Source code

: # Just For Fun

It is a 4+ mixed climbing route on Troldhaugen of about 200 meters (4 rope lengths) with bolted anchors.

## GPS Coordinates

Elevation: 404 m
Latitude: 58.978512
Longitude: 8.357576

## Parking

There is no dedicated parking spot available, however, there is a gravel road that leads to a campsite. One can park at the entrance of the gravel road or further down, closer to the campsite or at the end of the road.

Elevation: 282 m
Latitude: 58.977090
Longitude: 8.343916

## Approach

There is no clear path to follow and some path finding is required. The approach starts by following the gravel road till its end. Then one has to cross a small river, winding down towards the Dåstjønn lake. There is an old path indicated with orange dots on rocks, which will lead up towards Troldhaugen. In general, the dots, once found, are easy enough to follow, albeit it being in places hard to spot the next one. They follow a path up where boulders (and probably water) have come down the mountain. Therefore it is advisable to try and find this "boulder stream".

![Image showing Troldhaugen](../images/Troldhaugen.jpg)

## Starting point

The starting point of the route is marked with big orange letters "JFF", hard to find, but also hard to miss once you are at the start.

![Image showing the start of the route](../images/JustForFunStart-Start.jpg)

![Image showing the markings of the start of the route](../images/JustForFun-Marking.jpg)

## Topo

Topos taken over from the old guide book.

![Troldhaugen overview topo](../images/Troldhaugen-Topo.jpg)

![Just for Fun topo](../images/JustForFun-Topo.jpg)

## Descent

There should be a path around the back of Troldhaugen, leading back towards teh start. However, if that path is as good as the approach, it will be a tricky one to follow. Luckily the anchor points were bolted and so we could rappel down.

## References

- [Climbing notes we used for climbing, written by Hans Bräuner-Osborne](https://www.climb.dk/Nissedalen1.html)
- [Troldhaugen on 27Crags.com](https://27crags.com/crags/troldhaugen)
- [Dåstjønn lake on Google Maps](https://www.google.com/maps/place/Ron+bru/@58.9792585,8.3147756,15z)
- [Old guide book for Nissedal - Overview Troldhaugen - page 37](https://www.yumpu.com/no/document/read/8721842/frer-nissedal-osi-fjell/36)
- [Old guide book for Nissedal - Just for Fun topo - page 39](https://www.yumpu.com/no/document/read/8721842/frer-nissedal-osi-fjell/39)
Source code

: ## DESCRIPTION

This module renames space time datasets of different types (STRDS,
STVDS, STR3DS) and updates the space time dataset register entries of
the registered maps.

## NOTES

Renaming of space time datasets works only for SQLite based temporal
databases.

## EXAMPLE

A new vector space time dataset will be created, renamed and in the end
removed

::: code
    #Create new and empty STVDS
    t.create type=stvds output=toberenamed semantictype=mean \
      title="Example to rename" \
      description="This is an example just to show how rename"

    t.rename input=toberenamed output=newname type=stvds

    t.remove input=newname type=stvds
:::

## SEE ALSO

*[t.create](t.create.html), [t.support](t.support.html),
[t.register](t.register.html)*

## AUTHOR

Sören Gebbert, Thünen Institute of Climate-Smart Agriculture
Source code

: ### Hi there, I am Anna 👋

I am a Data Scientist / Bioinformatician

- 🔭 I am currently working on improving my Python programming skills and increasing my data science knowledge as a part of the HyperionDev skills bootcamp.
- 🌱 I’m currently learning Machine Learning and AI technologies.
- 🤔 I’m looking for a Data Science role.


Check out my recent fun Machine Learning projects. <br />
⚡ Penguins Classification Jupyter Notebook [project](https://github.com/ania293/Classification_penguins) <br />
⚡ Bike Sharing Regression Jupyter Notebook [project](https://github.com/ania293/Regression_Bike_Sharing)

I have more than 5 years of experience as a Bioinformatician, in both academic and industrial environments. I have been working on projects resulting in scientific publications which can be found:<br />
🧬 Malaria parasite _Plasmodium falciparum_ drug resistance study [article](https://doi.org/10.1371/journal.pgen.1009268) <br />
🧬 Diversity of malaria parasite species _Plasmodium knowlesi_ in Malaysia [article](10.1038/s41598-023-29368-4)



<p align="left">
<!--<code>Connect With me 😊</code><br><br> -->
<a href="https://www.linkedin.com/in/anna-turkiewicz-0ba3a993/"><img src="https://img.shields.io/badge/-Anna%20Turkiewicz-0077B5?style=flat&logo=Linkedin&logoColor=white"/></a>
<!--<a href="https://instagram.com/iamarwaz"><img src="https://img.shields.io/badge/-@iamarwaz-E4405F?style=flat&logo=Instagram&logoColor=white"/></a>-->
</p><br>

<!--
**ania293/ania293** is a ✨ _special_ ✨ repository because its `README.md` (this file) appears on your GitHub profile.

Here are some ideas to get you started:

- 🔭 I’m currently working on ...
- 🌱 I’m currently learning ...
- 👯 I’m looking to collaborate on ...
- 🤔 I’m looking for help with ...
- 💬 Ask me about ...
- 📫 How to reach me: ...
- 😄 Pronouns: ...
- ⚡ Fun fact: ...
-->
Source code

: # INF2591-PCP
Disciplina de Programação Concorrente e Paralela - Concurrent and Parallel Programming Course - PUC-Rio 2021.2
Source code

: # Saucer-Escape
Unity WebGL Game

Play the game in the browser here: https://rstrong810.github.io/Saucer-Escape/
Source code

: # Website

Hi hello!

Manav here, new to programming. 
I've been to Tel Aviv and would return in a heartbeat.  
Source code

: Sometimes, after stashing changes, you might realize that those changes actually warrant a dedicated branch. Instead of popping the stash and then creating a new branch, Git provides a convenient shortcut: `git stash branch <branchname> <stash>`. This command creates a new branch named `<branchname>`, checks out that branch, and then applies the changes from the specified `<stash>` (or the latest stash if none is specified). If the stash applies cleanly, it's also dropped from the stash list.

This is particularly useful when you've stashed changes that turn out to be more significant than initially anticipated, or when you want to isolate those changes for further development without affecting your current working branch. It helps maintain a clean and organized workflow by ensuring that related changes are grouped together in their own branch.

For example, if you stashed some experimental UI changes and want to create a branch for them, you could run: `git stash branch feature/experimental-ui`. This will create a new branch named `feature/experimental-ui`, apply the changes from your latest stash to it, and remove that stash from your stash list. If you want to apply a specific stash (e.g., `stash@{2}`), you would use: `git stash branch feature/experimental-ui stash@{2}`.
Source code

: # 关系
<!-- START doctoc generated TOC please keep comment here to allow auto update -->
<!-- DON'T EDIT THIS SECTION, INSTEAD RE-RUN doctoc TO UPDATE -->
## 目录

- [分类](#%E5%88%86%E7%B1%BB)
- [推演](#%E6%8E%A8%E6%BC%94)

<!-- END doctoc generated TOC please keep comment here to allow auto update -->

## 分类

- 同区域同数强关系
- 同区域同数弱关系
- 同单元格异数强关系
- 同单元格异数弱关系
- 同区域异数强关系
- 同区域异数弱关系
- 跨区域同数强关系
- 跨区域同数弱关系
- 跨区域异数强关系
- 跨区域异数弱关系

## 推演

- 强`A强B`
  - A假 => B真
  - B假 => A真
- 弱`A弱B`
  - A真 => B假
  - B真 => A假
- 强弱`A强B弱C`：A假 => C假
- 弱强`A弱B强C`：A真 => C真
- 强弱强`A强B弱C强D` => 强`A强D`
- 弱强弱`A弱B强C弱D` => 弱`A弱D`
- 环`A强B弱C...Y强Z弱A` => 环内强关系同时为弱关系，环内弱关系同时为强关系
◆ ◆ ◆
#### Prompt:
Exact repetition of every entry in the data is required.

#### Response box:
Source code

: # Just For Fun

It is a 4+ mixed climbing route on Troldhaugen of about 200 meters (4 rope lengths) with bolted anchors.

## GPS Coordinates

Elevation: 404 m
Latitude: 58.978512
Longitude: 8.357576

## Parking

There is no dedicated parking spot available, however, there is a gravel road that leads to a campsite. One can park at the entrance of the gravel road or further down, closer to the campsite or at the end of the road.

Elevation: 282 m
Latitude: 58.977090
Longitude: 8.343916

## Approach

There is no clear path to follow and some path finding is required. The approach starts by following the gravel road till its end. Then one has to cross a small river, winding down towards the Dåstjønn lake. There is an old path indicated with orange dots on rocks, which will lead up towards Troldhaugen. In general, the dots, once found, are easy enough to follow, albeit it being in places hard to spot the next one. They follow a path up where boulders (and probably water) have come down the mountain. Therefore it is advisable to try and find this "boulder stream".

![Image showing Troldhaugen](../images/Troldhaugen.jpg)

## Starting point

The starting point of the route is marked with big orange letters "JFF", hard to find, but also hard to miss once you are at the start.

![Image showing the start of the route](../images/JustForFunStart-Start.jpg)

![Image showing the markings of the start of the route](../images/JustForFun-Marking.jpg)

## Topo

Topos taken over from the old guide book.

![Troldhaugen overview topo](../images/Troldhaugen-Topo.jpg)

![Just for Fun topo](../images/JustForFun-Topo.jpg)

## Descent

There should be a path around the back of Troldhaugen, leading back towards teh start. However, if that path is as good as the approach, it will be a tricky one to follow. Luckily the anchor points were bolted and so we could rappel down.

## References

- [Climbing notes we used for climbing, written by Hans Bräuner-Osborne](https://www.climb.dk/Nissedalen1.html)
- [Troldhaugen on 27Crags.com](https://27crags.com/crags/troldhaugen)
- [Dåstjønn lake on Google Maps](https://www.google.com/maps/place/Ron+bru/@58.9792585,8.3147756,15z)
- [Old guide book for Nissedal - Overview Troldhaugen - page 37](https://www.yumpu.com/no/document/read/8721842/frer-nissedal-osi-fjell/36)
- [Old guide book for Nissedal - Just for Fun topo - page 39](https://www.yumpu.com/no/document/read/8721842/frer-nissedal-osi-fjell/39)
Source code

: ## DESCRIPTION

This module renames space time datasets of different types (STRDS,
STVDS, STR3DS) and updates the space time dataset register entries of
the registered maps.

## NOTES

Renaming of space time datasets works only for SQLite based temporal
databases.

## EXAMPLE

A new vector space time dataset will be created, renamed and in the end
removed

::: code
    #Create new and empty STVDS
    t.create type=stvds output=toberenamed semantictype=mean \
      title="Example to rename" \
      description="This is an example just to show how rename"

    t.rename input=toberenamed output=newname type=stvds

    t.remove input=newname type=stvds
:::

## SEE ALSO

*[t.create](t.create.html), [t.support](t.support.html),
[t.register](t.register.html)*

## AUTHOR

Sören Gebbert, Thünen Institute of Climate-Smart Agriculture
Source code

: ### Hi there, I am Anna 👋

I am a Data Scientist / Bioinformatician

- 🔭 I am currently working on improving my Python programming skills and increasing my data science knowledge as a part of the HyperionDev skills bootcamp.
- 🌱 I’m currently learning Machine Learning and AI technologies.
- 🤔 I’m looking for a Data Science role.


Check out my recent fun Machine Learning projects. <br />
⚡ Penguins Classification Jupyter Notebook [project](https://github.com/ania293/Classification_penguins) <br />
⚡ Bike Sharing Regression Jupyter Notebook [project](https://github.com/ania293/Regression_Bike_Sharing)

I have more than 5 years of experience as a Bioinformatician, in both academic and industrial environments. I have been working on projects resulting in scientific publications which can be found:<br />
🧬 Malaria parasite _Plasmodium falciparum_ drug resistance study [article](https://doi.org/10.1371/journal.pgen.1009268) <br />
🧬 Diversity of malaria parasite species _Plasmodium knowlesi_ in Malaysia [article](10.1038/s41598-023-29368-4)



<p align="left">
<!--<code>Connect With me 😊</code><br><br> -->
<a href="https://www.linkedin.com/in/anna-turkiewicz-0ba3a993/"><img src="https://img.shields.io/badge/-Anna%20Turkiewicz-0077B5?style=flat&logo=Linkedin&logoColor=white"/></a>
<!--<a href="https://instagram.com/iamarwaz"><img src="https://img.shields.io/badge/-@iamarwaz-E4405F?style=flat&logo=Instagram&logoColor=white"/></a>-->
</p><br>

<!--
**ania293/ania293** is a ✨ _special_ ✨ repository because its `README.md` (this file) appears on your GitHub profile.

Here are some ideas to get you started:

- 🔭 I’m currently working on ...
- 🌱 I’m currently learning ...
- 👯 I’m looking to collaborate on ...
- 🤔 I’m looking for help with ...
- 💬 Ask me about ...
- 📫 How to reach me: ...
- 😄 Pronouns: ...
- ⚡ Fun fact: ...
-->
Source code

: # INF2591-PCP
Disciplina de Programação Concorrente e Paralela - Concurrent and Parallel Programming Course - PUC-Rio 2021.2
Source code

: # Saucer-Escape
Unity WebGL Game

Play the game in the browser here: https://rstrong810.github.io/Saucer-Escape/
Source code

: # Website

Hi hello!

Manav here, new to programming. 
I've been to Tel Aviv and would return in a heartbeat.  
Source code

: Sometimes, after stashing changes, you might realize that those changes actually warrant a dedicated branch. Instead of popping the stash and then creating a new branch, Git provides a convenient shortcut: `git stash branch <branchname> <stash>`. This command creates a new branch named `<branchname>`, checks out that branch, and then applies the changes from the specified `<stash>` (or the latest stash if none is specified). If the stash applies cleanly, it's also dropped from the stash list.

This is particularly useful when you've stashed changes that turn out to be more significant than initially anticipated, or when you want to isolate those changes for further development without affecting your current working branch. It helps maintain a clean and organized workflow by ensuring that related changes are grouped together in their own branch.

For example, if you stashed some experimental UI changes and want to create a branch for them, you could run: `git stash branch feature/experimental-ui`. This will create a new branch named `feature/experimental-ui`, apply the changes from your latest stash to it, and remove that stash from your stash list. If you want to apply a specific stash (e.g., `stash@{2}`), you would use: `git stash branch feature/experimental-ui stash@{2}`.
Source code

: # 关系
<!-- START doctoc generated TOC please keep comment here to allow auto update -->
<!-- DON'T EDIT THIS SECTION, INSTEAD RE-RUN doctoc TO UPDATE -->
## 目录

- [分类](#%E5%88%86%E7%B1%BB)
- [推演](#%E6%8E%A8%E6%BC%94)

<!-- END doctoc generated TOC please keep comment here to allow auto update -->

## 分类

- 同区域同数强关系
- 同区域同数弱关系
- 同单元格异数强关系
- 同单元格异数弱关系
- 同区域异数强关系
- 同区域异数弱关系
- 跨区域同数强关系
- 跨区域同数弱关系
- 跨区域异数强关系
- 跨区域异数弱关系

## 推演

- 强`A强B`
  - A假 => B真
  - B假 => A真
- 弱`A弱B`
  - A真 => B假
  - B真 => A假
- 强弱`A强B弱C`：A假 => C假
- 弱强`A弱B强C`：A真 => C真
- 强弱强`A强B弱C强D` => 强`A强D`
- 弱强弱`A弱B强C弱D` => 弱`A弱D`
- 环`A强B弱C...Y强Z弱A` => 环内强关系同时为弱关系，环内弱关系同时为强关系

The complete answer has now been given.